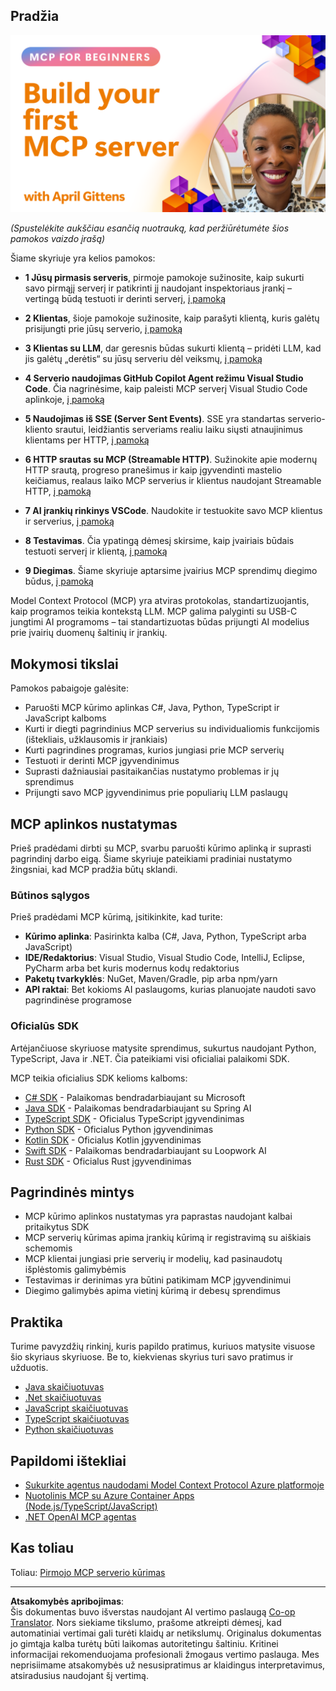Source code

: <!--
CO_OP_TRANSLATOR_METADATA:
{
  "original_hash": "858362ce0118de3fec0f9114bf396101",
  "translation_date": "2025-08-26T16:44:19+00:00",
  "source_file": "03-GettingStarted/README.md",
  "language_code": "lt"
}
-->
## Pradžia  

[![Sukurkite savo pirmąjį MCP serverį](../../../translated_images/04.0ea920069efd979a0b2dad51e72c1df7ead9c57b3305796068a6cee1f0dd6674.lt.png)](https://youtu.be/sNDZO9N4m9Y)

_(Spustelėkite aukščiau esančią nuotrauką, kad peržiūrėtumėte šios pamokos vaizdo įrašą)_

Šiame skyriuje yra kelios pamokos:

- **1 Jūsų pirmasis serveris**, pirmoje pamokoje sužinosite, kaip sukurti savo pirmąjį serverį ir patikrinti jį naudojant inspektoriaus įrankį – vertingą būdą testuoti ir derinti serverį, [į pamoką](01-first-server/README.md)

- **2 Klientas**, šioje pamokoje sužinosite, kaip parašyti klientą, kuris galėtų prisijungti prie jūsų serverio, [į pamoką](02-client/README.md)

- **3 Klientas su LLM**, dar geresnis būdas sukurti klientą – pridėti LLM, kad jis galėtų „derėtis“ su jūsų serveriu dėl veiksmų, [į pamoką](03-llm-client/README.md)

- **4 Serverio naudojimas GitHub Copilot Agent režimu Visual Studio Code**. Čia nagrinėsime, kaip paleisti MCP serverį Visual Studio Code aplinkoje, [į pamoką](04-vscode/README.md)

- **5 Naudojimas iš SSE (Server Sent Events)**. SSE yra standartas serverio-kliento srautui, leidžiantis serveriams realiu laiku siųsti atnaujinimus klientams per HTTP, [į pamoką](05-sse-server/README.md)

- **6 HTTP srautas su MCP (Streamable HTTP)**. Sužinokite apie modernų HTTP srautą, progreso pranešimus ir kaip įgyvendinti mastelio keičiamus, realaus laiko MCP serverius ir klientus naudojant Streamable HTTP, [į pamoką](06-http-streaming/README.md)

- **7 AI įrankių rinkinys VSCode**. Naudokite ir testuokite savo MCP klientus ir serverius, [į pamoką](07-aitk/README.md)

- **8 Testavimas**. Čia ypatingą dėmesį skirsime, kaip įvairiais būdais testuoti serverį ir klientą, [į pamoką](08-testing/README.md)

- **9 Diegimas**. Šiame skyriuje aptarsime įvairius MCP sprendimų diegimo būdus, [į pamoką](09-deployment/README.md)

Model Context Protocol (MCP) yra atviras protokolas, standartizuojantis, kaip programos teikia kontekstą LLM. MCP galima palyginti su USB-C jungtimi AI programoms – tai standartizuotas būdas prijungti AI modelius prie įvairių duomenų šaltinių ir įrankių.

## Mokymosi tikslai

Pamokos pabaigoje galėsite:

- Paruošti MCP kūrimo aplinkas C#, Java, Python, TypeScript ir JavaScript kalboms
- Kurti ir diegti pagrindinius MCP serverius su individualiomis funkcijomis (ištekliais, užklausomis ir įrankiais)
- Kurti pagrindines programas, kurios jungiasi prie MCP serverių
- Testuoti ir derinti MCP įgyvendinimus
- Suprasti dažniausiai pasitaikančias nustatymo problemas ir jų sprendimus
- Prijungti savo MCP įgyvendinimus prie populiarių LLM paslaugų

## MCP aplinkos nustatymas

Prieš pradėdami dirbti su MCP, svarbu paruošti kūrimo aplinką ir suprasti pagrindinį darbo eigą. Šiame skyriuje pateikiami pradiniai nustatymo žingsniai, kad MCP pradžia būtų sklandi.

### Būtinos sąlygos

Prieš pradėdami MCP kūrimą, įsitikinkite, kad turite:

- **Kūrimo aplinka**: Pasirinkta kalba (C#, Java, Python, TypeScript arba JavaScript)
- **IDE/Redaktorius**: Visual Studio, Visual Studio Code, IntelliJ, Eclipse, PyCharm arba bet kuris modernus kodų redaktorius
- **Paketų tvarkyklės**: NuGet, Maven/Gradle, pip arba npm/yarn
- **API raktai**: Bet kokioms AI paslaugoms, kurias planuojate naudoti savo pagrindinėse programose

### Oficialūs SDK

Artėjančiuose skyriuose matysite sprendimus, sukurtus naudojant Python, TypeScript, Java ir .NET. Čia pateikiami visi oficialiai palaikomi SDK.

MCP teikia oficialius SDK kelioms kalboms:
- [C# SDK](https://github.com/modelcontextprotocol/csharp-sdk) - Palaikomas bendradarbiaujant su Microsoft
- [Java SDK](https://github.com/modelcontextprotocol/java-sdk) - Palaikomas bendradarbiaujant su Spring AI
- [TypeScript SDK](https://github.com/modelcontextprotocol/typescript-sdk) - Oficialus TypeScript įgyvendinimas
- [Python SDK](https://github.com/modelcontextprotocol/python-sdk) - Oficialus Python įgyvendinimas
- [Kotlin SDK](https://github.com/modelcontextprotocol/kotlin-sdk) - Oficialus Kotlin įgyvendinimas
- [Swift SDK](https://github.com/modelcontextprotocol/swift-sdk) - Palaikomas bendradarbiaujant su Loopwork AI
- [Rust SDK](https://github.com/modelcontextprotocol/rust-sdk) - Oficialus Rust įgyvendinimas

## Pagrindinės mintys

- MCP kūrimo aplinkos nustatymas yra paprastas naudojant kalbai pritaikytus SDK
- MCP serverių kūrimas apima įrankių kūrimą ir registravimą su aiškiais schemomis
- MCP klientai jungiasi prie serverių ir modelių, kad pasinaudotų išplėstomis galimybėmis
- Testavimas ir derinimas yra būtini patikimam MCP įgyvendinimui
- Diegimo galimybės apima vietinį kūrimą ir debesų sprendimus

## Praktika

Turime pavyzdžių rinkinį, kuris papildo pratimus, kuriuos matysite visuose šio skyriaus skyriuose. Be to, kiekvienas skyrius turi savo pratimus ir užduotis.

- [Java skaičiuotuvas](./samples/java/calculator/README.md)
- [.Net skaičiuotuvas](../../../03-GettingStarted/samples/csharp)
- [JavaScript skaičiuotuvas](./samples/javascript/README.md)
- [TypeScript skaičiuotuvas](./samples/typescript/README.md)
- [Python skaičiuotuvas](../../../03-GettingStarted/samples/python)

## Papildomi ištekliai

- [Sukurkite agentus naudodami Model Context Protocol Azure platformoje](https://learn.microsoft.com/azure/developer/ai/intro-agents-mcp)
- [Nuotolinis MCP su Azure Container Apps (Node.js/TypeScript/JavaScript)](https://learn.microsoft.com/samples/azure-samples/mcp-container-ts/mcp-container-ts/)
- [.NET OpenAI MCP agentas](https://learn.microsoft.com/samples/azure-samples/openai-mcp-agent-dotnet/openai-mcp-agent-dotnet/)

## Kas toliau

Toliau: [Pirmojo MCP serverio kūrimas](01-first-server/README.md)

---

**Atsakomybės apribojimas**:  
Šis dokumentas buvo išverstas naudojant AI vertimo paslaugą [Co-op Translator](https://github.com/Azure/co-op-translator). Nors siekiame tikslumo, prašome atkreipti dėmesį, kad automatiniai vertimai gali turėti klaidų ar netikslumų. Originalus dokumentas jo gimtąja kalba turėtų būti laikomas autoritetingu šaltiniu. Kritinei informacijai rekomenduojama profesionali žmogaus vertimo paslauga. Mes neprisiimame atsakomybės už nesusipratimus ar klaidingus interpretavimus, atsiradusius naudojant šį vertimą.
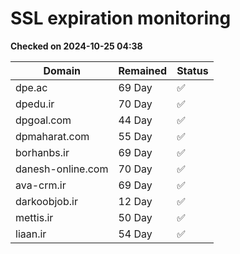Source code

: # SSL expiration monitoring

**Checked on 2024-10-25 04:38**

| Domain | Remained | Status       |
|--------|----------|--------------|
| dpe.ac     | 69 Day   | ✅ |
| dpedu.ir     | 70 Day   | ✅ |
| dpgoal.com     | 44 Day   | ✅ |
| dpmaharat.com     | 55 Day   | ✅ |
| borhanbs.ir     | 69 Day   | ✅ |
| danesh-online.com     | 70 Day   | ✅ |
| ava-crm.ir     | 69 Day   | ✅ |
| darkoobjob.ir     | 12 Day   | ✅ |
| mettis.ir     | 50 Day   | ✅ |
| liaan.ir     | 54 Day   | ✅ |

───

## WHAT YOU ARE ASKED TO DO
Reproduce verbatim the lines above, from the line with "- **Kūrimo aplinka**: Pasirinkta" through the line with "- **Paketų tvarkyklės**: NuGet, Maven/Gradle, pip".

## SOLUTION FOR THIS EXERCISE
- **Kūrimo aplinka**: Pasirinkta kalba (C#, Java, Python, TypeScript arba JavaScript)
- **IDE/Redaktorius**: Visual Studio, Visual Studio Code, IntelliJ, Eclipse, PyCharm arba bet kuris modernus kodų redaktorius
- **Paketų tvarkyklės**: NuGet, Maven/Gradle, pip arba npm/yarn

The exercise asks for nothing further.